* The problem *
Look through the entries below and extract exactly the lines from the one containing "For non-empty graphs" through the one containing "Thereby, the assumptions", ends included.

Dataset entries
· · · · · · ·

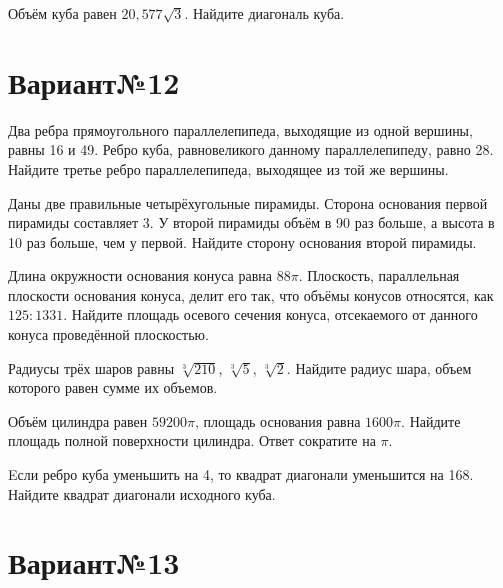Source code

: \documentclass[4apaper]{article}
\begin{document}
\begin{taskBN}{6}
Объём куба равен $20,577\sqrt{3}$. Найдите диагональ куба.
\end{taskBN}
\newpage\section*{Вариант№12}

\begin{taskBN}{1}
Два ребра прямоугольного параллелепипеда, выходящие из одной вершины, равны 16 и 49. Ребро куба, равновеликого данному параллелепипеду, равно 28. Найдите третье ребро параллелепипеда, выходящее из той же вершины.
\end{taskBN}

\begin{taskBN}{2}
Даны две правильные четырёхугольные пирамиды. Сторона основания первой пирамиды составляет 3. У второй пирамиды объём в 90 раз больше, а высота в 10 раз больше, чем у первой. Найдите сторону основания второй пирамиды.
\end{taskBN}

\begin{taskBN}{3}
Длина окружности основания конуса равна $88\pi$. Плоскость, параллельная плоскости основания конуса,  делит его так, что объёмы конусов относятся, как $125:1331$. Найдите площадь осевого сечения конуса, отсекаемого от данного конуса проведённой плоскостью. 
\end{taskBN}

\begin{taskBN}{4}
Радиусы трёх шаров равны $\sqrt[3]{210}$, $\sqrt[3]{5}$, $\sqrt[3]{2}$. Найдите радиус шара, объем которого равен сумме их объемов.
\end{taskBN}

\begin{taskBN}{5}
Объём цилиндра равен $59200\pi$, площадь основания равна $1600\pi$. Найдите площадь полной поверхности цилиндра. Ответ сократите на $\pi$.
\end{taskBN}

\begin{taskBN}{6}
Eсли ребро куба уменьшить на 4, то квадрат диагонали уменьшится на 168. Найдите квадрат диагонали исходного куба.
\end{taskBN}
\newpage\section*{Вариант№13}
\end{document}
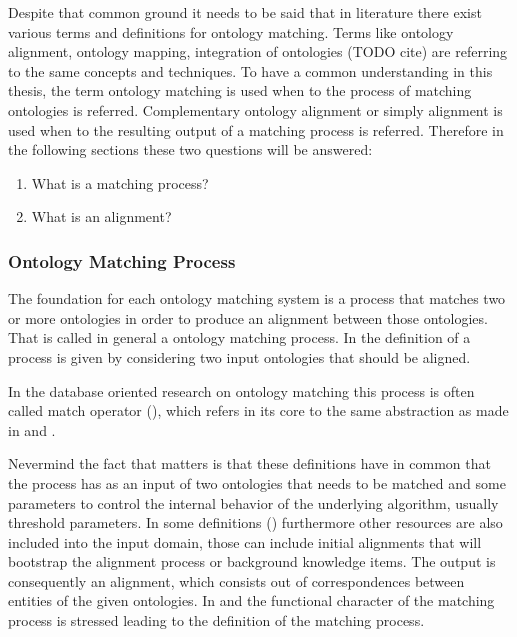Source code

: \documentclass[11pt,titlepage,oneside,openany,a4paper]{report}
\begin{document}
	Despite that common ground it needs to be said that in literature there exist various terms and definitions for ontology matching. Terms like ontology alignment, ontology mapping, integration of ontologies (TODO cite) are referring to the same concepts and techniques. To have a common understanding in this thesis, the term ontology matching is used when to the process of matching ontologies is referred. Complementary ontology alignment or simply alignment is used when to the resulting output of a matching process is referred. Therefore in the following sections these two questions will be answered:
	
\begin{enumerate}
\item What is a matching process?
\item What is an alignment?
\end{enumerate}

\subsubsection{Ontology Matching Process}
\label{sec:om_process}
The foundation for each ontology matching system is a process that matches two or more ontologies in order to produce an alignment between those ontologies. That is called in general a ontology matching process. In the definition of a process is given by considering two input ontologies that should be aligned.

In the database oriented research on ontology matching this process is often called match operator (\cite{Rahm:2001}), which refers in its core to the same abstraction as made in \cite{euzenat2013d} and  \cite{ehrig2006ontology}.

Nevermind the fact that matters is that these definitions have in common that the process has as an input of two ontologies that needs to be matched and some parameters to control the internal behavior of the underlying algorithm, usually threshold parameters. In some definitions (\cite{euzenat2004api}) furthermore other resources are also included into the input domain, those can include initial alignments that will bootstrap the alignment process or background knowledge items. The output is consequently an alignment, which consists out of correspondences between entities of the given ontologies. In \cite{euzenat2013d} and  \cite{ehrig2006ontology} the functional character of the matching process is stressed leading to the definition of the matching process.
\end{document}
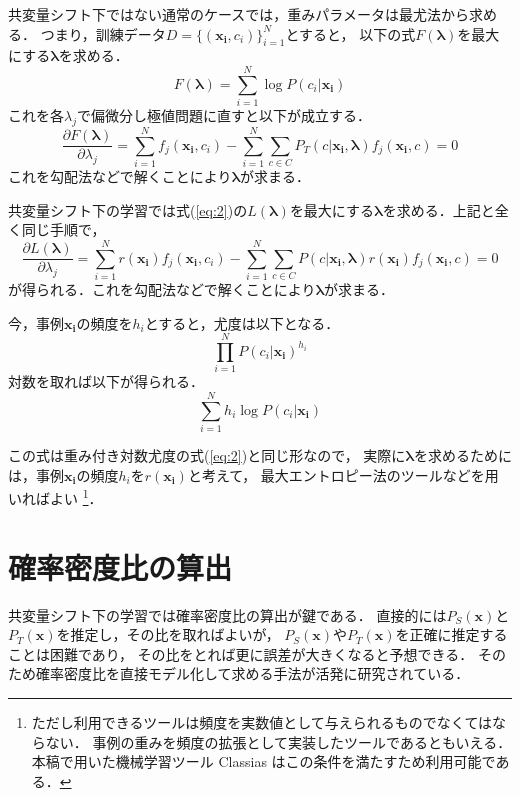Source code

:\documentclass[japanese]{jnlp_1.4}
\begin{document}
共変量シフト下ではない通常のケースでは，重みパラメータは最尤法から求める．
つまり，訓練データ\( D = \{(\boldsymbol{x_i},c_i)\}_{i=1}^N \)とすると，
以下の式\(  F(\boldsymbol{\lambda}) \)を最大にする\( \boldsymbol{\lambda} \)を求める．
\[
 F(\boldsymbol{\lambda}) = \sum_{i=1}^N \log P(c_i|\boldsymbol{x_i})
\]
これを各\( \lambda_j \)で偏微分し極値問題に直すと以下が成立する．
\[
\frac{\partial F(\boldsymbol{\lambda})}{\partial \lambda_j} =
\sum_{i=1}^N f_j (\boldsymbol{x_i},c_i) - 
\sum_{i=1}^N \sum_{c \in C} P_T(c|\boldsymbol{x_i},\boldsymbol{\lambda}) f_j(\boldsymbol{x_i},c) = 0
\]
これを勾配法などで解くことにより\( \boldsymbol{\lambda} \)が求まる．

共変量シフト下の学習では\mbox{式(\ref{eq:2})}の\( L(\boldsymbol{\lambda}) \)を最大にする\( \boldsymbol{\lambda} \)を求める．上記と全く同じ手順で，
\[
\frac{\partial L(\boldsymbol{\lambda})}{\partial \lambda_j} =
\sum_{i=1}^N r(\boldsymbol{x_i}) f_j (\boldsymbol{x_i},c_i) - 
\sum_{i=1}^N \sum_{c \in C} P(c|\boldsymbol{x_i},\boldsymbol{\lambda}) r(\boldsymbol{x_i}) f_j(\boldsymbol{x_i},c) = 0
\]
が得られる．これを勾配法などで解くことにより\( \boldsymbol{\lambda} \)が求まる．

今，事例\( \boldsymbol{x_i} \)の頻度を\( h_i \)とすると，尤度は以下となる．
\[
\prod_{i=1}^N P(c_i|\boldsymbol{x_i})^{h_i}
\]
対数を取れば以下が得られる．
\[
\sum_{i=1}^N h_i \log P(c_i|\boldsymbol{x_i})
\]

この式は重み付き対数尤度の\mbox{式(\ref{eq:2})}と同じ形なので，
実際に\( \boldsymbol{\lambda} \)を求めるためには，事例\( \boldsymbol{x_i} \)の頻度\( h_i \)を\( r(\boldsymbol{x_i}) \)と考えて，
最大エントロピー法のツールなどを用いればよい
\footnote{ただし利用できるツールは頻度を実数値として与えられるものでなくてはならない．
事例の重みを頻度の拡張として実装したツールであるともいえる．
本稿で用いた機械学習ツール Classias \cite{Classias}はこの条件を満たすため利用可能である．}．


\section{確率密度比の算出}


共変量シフト下の学習では確率密度比の算出が鍵である．
直接的には\( P_S(\boldsymbol{x}) \)と\( P_T(\boldsymbol{x}) \)を推定し，その比を取ればよいが，
\( P_S(\boldsymbol{x}) \)や\( P_T(\boldsymbol{x}) \)を正確に推定することは困難であり，
その比をとれば更に誤差が大きくなると予想できる．
そのため確率密度比を直接モデル化して求める手法が活発に研究されている\cite{sugiyama-2010}．
\end{document}
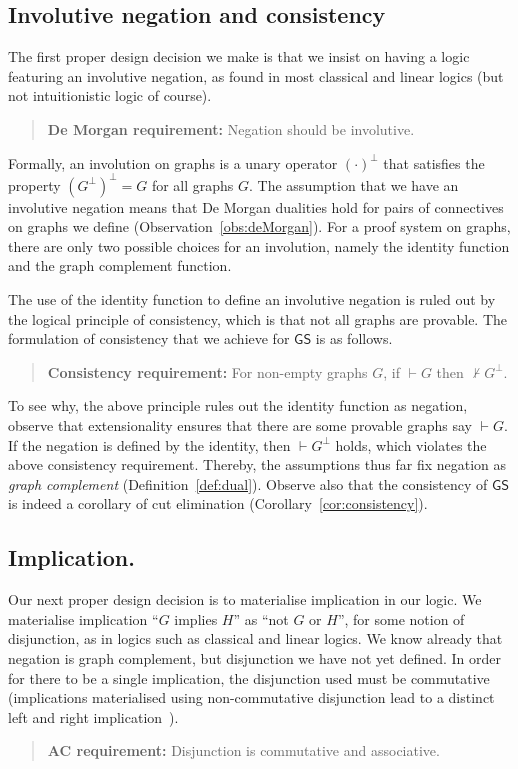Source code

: \documentclass{lmcs} %
\def\GS{\mathsf{GS}}
\def\cneg#1{{#1^\bot}}
\def\gG{G}
\def\gH{H}
\theoremstyle{plain}
\begin{document}
\subsection*{Involutive negation and consistency}
The first proper design decision we make is that we insist on having a logic featuring an involutive negation, as found in most classical and linear logics (but not intuitionistic logic of course).
\begin{quote}
	\textbf{De Morgan requirement:} Negation should be involutive.
\end{quote}
Formally, an involution on graphs is a unary operator $\cneg{\left(\cdot\right)}$ that satisfies the property $\cneg{(\cneg{\gG})} = \gG$ for all graphs $\gG$. 
The assumption that we have an involutive negation means that De Morgan dualities hold for pairs of connectives on graphs we define (Observation~\ref{obs:deMorgan}).
For a proof system on  graphs, there are only two possible choices for an involution, namely the identity function and the graph complement function.


The use of the identity function to define an involutive negation is ruled out by the logical principle of consistency, which is that not all graphs are provable.
The formulation of consistency that we achieve for $\GS$ is as follows.
\begin{quote}
	\textbf{Consistency requirement:} For non-empty graphs $\gG$, if $\vdash \gG$ then $\not\vdash \cneg{\gG}$.
\end{quote}
To see why, the above principle rules out the identity function as negation, observe that extensionality ensures that there are some provable graphs say $\vdash \gG$. 
If the negation is defined by the identity, then $\vdash \cneg\gG$ holds, which violates the above consistency requirement.
Thereby, the assumptions thus far fix negation as \textit{graph complement} (Definition~\ref{def:dual}).
Observe also that the consistency of $\GS$ is indeed a corollary of cut elimination (Corollary~\ref{cor:consistency}).



\subsection*{Implication.}

Our next proper design decision is to materialise implication in our logic. We materialise implication ``$\gG$ implies $\gH$''
as ``not $\gG$ or $\gH$'', for some notion of disjunction, as in logics such as classical and linear logics.
We know already that negation is graph complement, but disjunction we have not yet defined.
In order for there to be a single implication, the disjunction used must be commutative (implications materialised using non-commutative  disjunction lead to a distinct left and right implication~\cite{Lambek1961}).
\begin{quote}
	\textbf{AC requirement:} Disjunction is commutative and associative.
\end{quote}
\end{document}
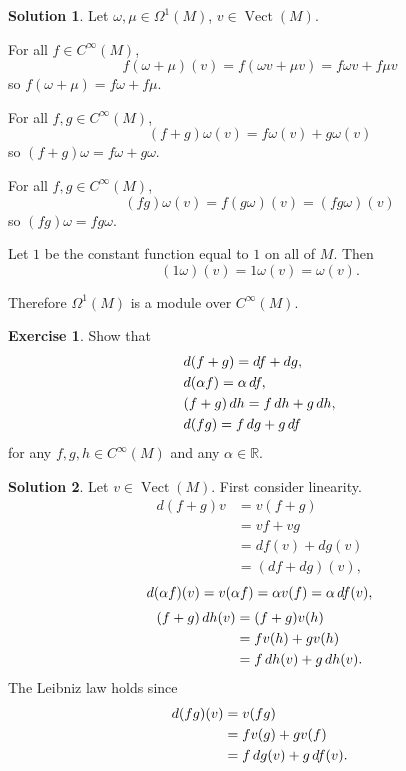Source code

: \documentclass[11pt, a4paper]{report}
\theoremstyle{definition}
\newtheorem{exercise}{Exercise}[part]
\newtheorem{solution}{Solution}[part]
\newenvironment{ex}{\begin{exercise}}{\end{exercise}\pagebreak[1]}
\newenvironment{sol}{\begin{solution}}{\end{solution}\pagebreak[3]}
\newcommand*{\op}[1]{\ensuremath\mathop{}\mathopen{}#1}
\renewcommand*{\d}{\op{d}}
\DeclareMathOperator{\Vect}{Vect}
\begin{document}
\begin{sol}

Let $\omega, \mu \in \Omega^1(M)$, $v\in \Vect(M)$.

For all $f \in C^\infty(M)$,
\[
    f(\omega + \mu)(v) = f(\omega v + \mu v) = f\omega v + f\mu v
\]
so $f(\omega + \mu) = f\omega + f\mu$.

For all $f, g \in C^\infty(M)$,
\[
    (f + g)\omega(v) = f\omega(v) + g\omega(v)
\]
so $(f + g)\omega = f\omega + g\omega$.

For all $f, g \in C^\infty(M)$,
\[
    (fg)\omega(v) = f(g\omega)(v) = (fg\omega)(v)
\]
so $(fg)\omega = fg\omega$.

Let $1$ be the constant function equal to $1$ on all of $M$. Then
\[
    (1\omega)(v) = 1\omega(v) = \omega(v).
\]

Therefore $\Omega^1(M)$ is a module over $C^\infty(M)$.

\end{sol}

\begin{ex}

Show that
\begin{align*}
    & d(f + g) = df + dg, \\
    & d(\alpha f) = \alpha \d f, \\
    & (f + g) \d h = f \d h + g \d h, \\
    & d(fg) = f \d g + g \d f
\end{align*}
for any $f, g, h \in C^\infty(M)$ and any $\alpha \in \mathbb{R}$.

\end{ex}

\begin{sol}

Let $v \in \Vect(M)$. First consider linearity.
\begin{align*}
    d(f + g)v &= v(f + g) \\
              &= vf + vg \\
              &= df(v) + dg(v) \\
              &= (df + dg)(v),
\end{align*}
\[
    d(\alpha f)(v) = v(\alpha f) = \alpha v(f) = \alpha \d f(v),
\]
\begin{align*}
    (f + g) \d h(v) &= (f + g)v(h) \\
                     &= fv(h) + gv(h) \\
                     &= f\d h(v) + g \d h(v).
\end{align*}
The Leibniz law holds since
\begin{align*}
    d(fg)(v) &= v(fg) \\
             &= f v(g) + g v(f) \\
             &= f \d g(v) + g \d f(v).
\end{align*}

\end{sol}
\end{document}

· · · · · · ·

* Exercise solution *
	\textbf{Consistency requirement:} For non-empty graphs $\gG$, if $\vdash \gG$ then $\not\vdash \cneg{\gG}$.
\end{quote}
To see why, the above principle rules out the identity function as negation, observe that extensionality ensures that there are some provable graphs say $\vdash \gG$. 
If the negation is defined by the identity, then $\vdash \cneg\gG$ holds, which violates the above consistency requirement.
Thereby, the assumptions thus far fix negation as \textit{graph complement} (Definition~\ref{def:dual}).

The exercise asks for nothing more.